Ik wilde vragen wat die momenten dan wel waren, maar vond dat indiscreet.
Zelf ging hij er ook niet op door, zodat ik veronderstelde dat hij die belangrijkste momenten voor zichzelf wilde houden. Misschien zou ik dat zelf ook wel doen, omdat ik anders het gevoel had dat iemand er met mijn leven vandoor ging.
Mijn vriend staarde naar het stof dat in het zonlicht boven ons tafeltje dwarrelde.
‘Weet je wat vreemd is?’ vroeg hij.
‘Nee.’
‘Toen ik weer in rustig vaarwater zat en dat schip in de verte zag verdwijnen, toen voelde ik me heel rijk.’
‘Rijk?’
‘Ja. Alsof ik iets heel essentieels cadeau had gekregen.’
‘Je leven.’
‘Ook. Maar vooral wat het leven de moeite waard had gemaakt. Dat waren namelijk die momenten.’
‘Geen mislukkingen? Je zag geen dingen die fout waren gelopen?’
‘Nee. Het leek wel alsof ik ervan doordrongen werd dat ik niet voor niets had geleefd. Misschien is het zo dat als je afscheid moet nemen van je leven en je hebt het geluk dat dit afscheid even duurt, in ieder geval een paar seconden of voor mijn part een fractie van een seconde, dat het afscheid altijd een zekere...’ Hij aarzelde even. Zijn vinger tekende langzaam een cirkel op het tafelblad. ‘Ja, een zekere kwaliteit heeft.’
Hij lachte verontschuldigend.
We zijn geen vrienden die vaak dit soort gesprekken voeren.
Ik ben nooit jaloers op anderen. Ik geloof dat ik iemand ben die iedereen altijd het allerbeste gunt. Nu was ik echter wel jaloers. Op mijn vriend die ineens wist wat er in zijn leven belangrijk was geweest. Ik was ervan overtuigd: dat verandert de rest van je leven.

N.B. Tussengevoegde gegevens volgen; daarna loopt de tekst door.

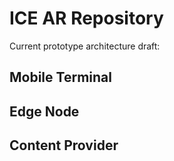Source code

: # ICE AR Repository

Current prototype architecture draft:



## Mobile Terminal

## Edge Node

## Content Provider
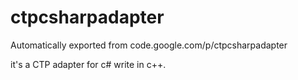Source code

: # ctpcsharpadapter
Automatically exported from code.google.com/p/ctpcsharpadapter

it's a CTP adapter for c#  write in c++.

Als je jaloers bent op wat iemand bezit, kun je je best doen dat ook te bezitten. Soms lukt dat. Je jaloezie geeft je dan een doel. Misschien maakt dat je leven tot op zekere hoogte nuttig.
Dit was anders. Ik kon moeilijk momenten najagen waarop ik bijna dood zou zijn. Ik was daar zelfs bang voor. Niet voor het aangezicht van de dood, maar voor de verbijsterende omstandigheid dat zich dan misschien geen enkel belangrijk moment zou aandienen.